[[ DATA PROVIDED open ]]
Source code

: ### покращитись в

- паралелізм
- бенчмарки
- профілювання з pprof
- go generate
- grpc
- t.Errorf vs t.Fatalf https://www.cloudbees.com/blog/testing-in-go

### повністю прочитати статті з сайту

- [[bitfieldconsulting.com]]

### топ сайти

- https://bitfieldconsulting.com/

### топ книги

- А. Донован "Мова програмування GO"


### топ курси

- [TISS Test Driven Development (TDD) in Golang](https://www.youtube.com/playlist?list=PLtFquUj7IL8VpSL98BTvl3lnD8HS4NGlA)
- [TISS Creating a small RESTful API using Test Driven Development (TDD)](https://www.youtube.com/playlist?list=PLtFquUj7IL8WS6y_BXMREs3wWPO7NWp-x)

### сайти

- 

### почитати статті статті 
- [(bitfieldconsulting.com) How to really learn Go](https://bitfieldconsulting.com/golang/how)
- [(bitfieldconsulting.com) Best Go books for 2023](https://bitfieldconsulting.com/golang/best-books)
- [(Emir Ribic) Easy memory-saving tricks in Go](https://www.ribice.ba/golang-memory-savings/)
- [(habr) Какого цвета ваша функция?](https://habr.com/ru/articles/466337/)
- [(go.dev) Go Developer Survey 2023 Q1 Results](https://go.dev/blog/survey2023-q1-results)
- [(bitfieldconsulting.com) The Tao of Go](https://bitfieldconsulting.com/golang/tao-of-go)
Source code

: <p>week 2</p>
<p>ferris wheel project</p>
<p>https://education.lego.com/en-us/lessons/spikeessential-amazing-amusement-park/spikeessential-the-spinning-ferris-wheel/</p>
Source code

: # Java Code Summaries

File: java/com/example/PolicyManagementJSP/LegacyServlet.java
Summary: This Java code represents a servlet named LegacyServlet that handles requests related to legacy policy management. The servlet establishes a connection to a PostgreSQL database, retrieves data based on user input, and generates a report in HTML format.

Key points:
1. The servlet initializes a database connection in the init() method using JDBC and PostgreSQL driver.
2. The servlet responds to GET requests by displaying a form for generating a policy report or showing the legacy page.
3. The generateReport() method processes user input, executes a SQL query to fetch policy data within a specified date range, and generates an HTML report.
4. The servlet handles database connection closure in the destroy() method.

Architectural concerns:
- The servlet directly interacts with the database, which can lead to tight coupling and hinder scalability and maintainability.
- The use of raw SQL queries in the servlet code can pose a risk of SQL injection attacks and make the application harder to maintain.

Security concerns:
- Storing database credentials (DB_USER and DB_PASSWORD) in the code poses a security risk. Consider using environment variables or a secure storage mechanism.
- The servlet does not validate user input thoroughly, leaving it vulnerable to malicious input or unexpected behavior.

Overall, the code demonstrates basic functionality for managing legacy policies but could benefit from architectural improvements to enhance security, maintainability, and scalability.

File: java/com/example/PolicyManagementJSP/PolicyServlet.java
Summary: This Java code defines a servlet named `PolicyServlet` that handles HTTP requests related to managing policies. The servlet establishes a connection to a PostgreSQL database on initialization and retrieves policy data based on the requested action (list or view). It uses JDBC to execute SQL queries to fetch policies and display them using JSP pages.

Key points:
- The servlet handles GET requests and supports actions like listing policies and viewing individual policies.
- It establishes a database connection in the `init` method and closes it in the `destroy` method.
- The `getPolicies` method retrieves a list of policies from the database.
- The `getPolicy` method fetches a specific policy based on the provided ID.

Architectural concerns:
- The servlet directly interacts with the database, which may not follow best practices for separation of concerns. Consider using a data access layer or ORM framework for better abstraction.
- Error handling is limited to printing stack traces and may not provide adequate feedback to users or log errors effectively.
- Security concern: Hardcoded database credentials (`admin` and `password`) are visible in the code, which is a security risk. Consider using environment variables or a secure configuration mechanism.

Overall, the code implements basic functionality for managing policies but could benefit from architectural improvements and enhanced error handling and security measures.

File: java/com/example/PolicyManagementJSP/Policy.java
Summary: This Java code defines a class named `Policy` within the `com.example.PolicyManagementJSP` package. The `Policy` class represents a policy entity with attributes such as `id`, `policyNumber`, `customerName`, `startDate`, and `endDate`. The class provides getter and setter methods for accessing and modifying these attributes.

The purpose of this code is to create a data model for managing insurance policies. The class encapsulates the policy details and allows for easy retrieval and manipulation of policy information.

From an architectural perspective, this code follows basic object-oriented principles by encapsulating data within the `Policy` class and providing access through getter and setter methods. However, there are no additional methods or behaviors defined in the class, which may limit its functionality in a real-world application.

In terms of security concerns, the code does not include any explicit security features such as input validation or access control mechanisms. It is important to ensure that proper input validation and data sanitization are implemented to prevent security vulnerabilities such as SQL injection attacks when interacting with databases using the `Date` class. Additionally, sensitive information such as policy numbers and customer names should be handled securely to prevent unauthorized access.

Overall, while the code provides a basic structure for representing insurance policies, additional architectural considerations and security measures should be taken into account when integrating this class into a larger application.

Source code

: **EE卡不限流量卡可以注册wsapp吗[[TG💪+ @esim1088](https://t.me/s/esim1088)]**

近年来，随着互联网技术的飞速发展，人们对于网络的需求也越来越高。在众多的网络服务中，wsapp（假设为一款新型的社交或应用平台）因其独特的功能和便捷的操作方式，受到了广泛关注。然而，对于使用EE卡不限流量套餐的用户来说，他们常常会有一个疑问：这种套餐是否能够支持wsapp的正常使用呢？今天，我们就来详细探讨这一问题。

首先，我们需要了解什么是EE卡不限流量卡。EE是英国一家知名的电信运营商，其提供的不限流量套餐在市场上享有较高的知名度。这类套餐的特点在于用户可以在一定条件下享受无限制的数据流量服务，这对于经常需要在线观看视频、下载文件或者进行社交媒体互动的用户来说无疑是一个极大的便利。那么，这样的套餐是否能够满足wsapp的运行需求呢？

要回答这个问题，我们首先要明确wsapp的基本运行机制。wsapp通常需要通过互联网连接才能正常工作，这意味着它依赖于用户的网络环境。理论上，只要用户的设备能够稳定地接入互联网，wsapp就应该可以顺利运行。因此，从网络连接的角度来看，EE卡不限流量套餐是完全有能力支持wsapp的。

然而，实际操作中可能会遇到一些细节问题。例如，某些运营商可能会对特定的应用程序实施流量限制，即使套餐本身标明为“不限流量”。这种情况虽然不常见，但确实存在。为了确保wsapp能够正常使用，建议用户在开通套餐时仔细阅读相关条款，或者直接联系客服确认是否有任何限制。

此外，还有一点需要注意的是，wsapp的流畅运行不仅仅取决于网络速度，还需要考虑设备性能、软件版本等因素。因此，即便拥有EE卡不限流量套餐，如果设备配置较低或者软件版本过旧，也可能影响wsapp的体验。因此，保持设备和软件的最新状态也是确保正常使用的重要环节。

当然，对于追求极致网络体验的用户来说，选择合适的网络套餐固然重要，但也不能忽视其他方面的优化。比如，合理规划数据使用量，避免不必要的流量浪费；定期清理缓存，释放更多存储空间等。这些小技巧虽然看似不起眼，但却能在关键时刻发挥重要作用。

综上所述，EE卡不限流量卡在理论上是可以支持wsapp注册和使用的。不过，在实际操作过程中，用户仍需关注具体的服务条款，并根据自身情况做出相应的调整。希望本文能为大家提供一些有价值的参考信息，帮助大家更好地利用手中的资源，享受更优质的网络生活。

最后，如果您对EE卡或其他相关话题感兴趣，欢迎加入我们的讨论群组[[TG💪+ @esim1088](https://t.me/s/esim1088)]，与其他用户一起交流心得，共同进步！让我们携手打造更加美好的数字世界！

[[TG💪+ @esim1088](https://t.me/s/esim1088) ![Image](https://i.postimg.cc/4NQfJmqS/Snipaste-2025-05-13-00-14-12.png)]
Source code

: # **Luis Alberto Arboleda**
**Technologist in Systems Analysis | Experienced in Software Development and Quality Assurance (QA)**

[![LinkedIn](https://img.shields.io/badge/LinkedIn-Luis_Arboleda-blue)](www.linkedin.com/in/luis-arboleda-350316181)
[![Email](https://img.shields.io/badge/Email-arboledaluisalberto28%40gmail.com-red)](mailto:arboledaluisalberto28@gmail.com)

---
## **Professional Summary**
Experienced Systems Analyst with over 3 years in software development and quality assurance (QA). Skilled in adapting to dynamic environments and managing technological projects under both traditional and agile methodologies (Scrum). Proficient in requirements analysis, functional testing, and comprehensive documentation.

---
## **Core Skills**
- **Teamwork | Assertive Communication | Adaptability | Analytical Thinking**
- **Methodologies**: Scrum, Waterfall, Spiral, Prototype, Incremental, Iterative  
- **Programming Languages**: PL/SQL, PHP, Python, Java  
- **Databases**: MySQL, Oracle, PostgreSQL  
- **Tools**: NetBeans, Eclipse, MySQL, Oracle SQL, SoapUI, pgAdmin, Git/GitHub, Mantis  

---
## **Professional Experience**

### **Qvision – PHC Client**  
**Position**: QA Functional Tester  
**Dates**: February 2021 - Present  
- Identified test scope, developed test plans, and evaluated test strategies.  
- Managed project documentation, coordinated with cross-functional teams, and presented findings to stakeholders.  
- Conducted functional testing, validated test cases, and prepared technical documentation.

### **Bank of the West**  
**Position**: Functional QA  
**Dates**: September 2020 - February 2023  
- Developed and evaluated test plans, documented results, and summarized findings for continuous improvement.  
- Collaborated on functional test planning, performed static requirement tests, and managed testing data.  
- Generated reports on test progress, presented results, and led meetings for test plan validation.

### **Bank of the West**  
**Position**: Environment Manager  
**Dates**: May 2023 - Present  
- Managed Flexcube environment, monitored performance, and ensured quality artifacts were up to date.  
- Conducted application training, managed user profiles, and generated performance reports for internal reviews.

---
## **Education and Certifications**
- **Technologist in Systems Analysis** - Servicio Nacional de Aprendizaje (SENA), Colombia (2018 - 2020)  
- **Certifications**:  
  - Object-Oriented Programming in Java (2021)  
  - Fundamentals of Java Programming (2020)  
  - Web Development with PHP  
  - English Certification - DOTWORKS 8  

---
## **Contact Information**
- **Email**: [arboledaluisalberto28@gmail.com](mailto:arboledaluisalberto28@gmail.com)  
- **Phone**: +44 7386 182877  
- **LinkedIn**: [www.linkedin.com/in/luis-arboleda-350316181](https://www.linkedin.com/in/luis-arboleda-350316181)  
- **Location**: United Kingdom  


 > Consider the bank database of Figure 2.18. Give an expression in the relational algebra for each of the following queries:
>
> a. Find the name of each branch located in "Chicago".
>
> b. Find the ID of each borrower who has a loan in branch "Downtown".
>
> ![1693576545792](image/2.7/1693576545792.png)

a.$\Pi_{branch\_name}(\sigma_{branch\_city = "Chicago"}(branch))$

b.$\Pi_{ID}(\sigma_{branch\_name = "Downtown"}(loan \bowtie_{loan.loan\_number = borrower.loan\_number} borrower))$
[[ DATA PROVIDED closed ]]
EXERCISE PROMPT
Search the entries for the word "insurance" and copy every line that holds it.

RESULT OF THE TASK
The purpose of this code is to create a data model for managing insurance policies. The class encapsulates the policy details and allows for easy retrieval and manipulation of policy information.
Overall, while the code provides a basic structure for representing insurance policies, additional architectural considerations and security measures should be taken into account when integrating this class into a larger application.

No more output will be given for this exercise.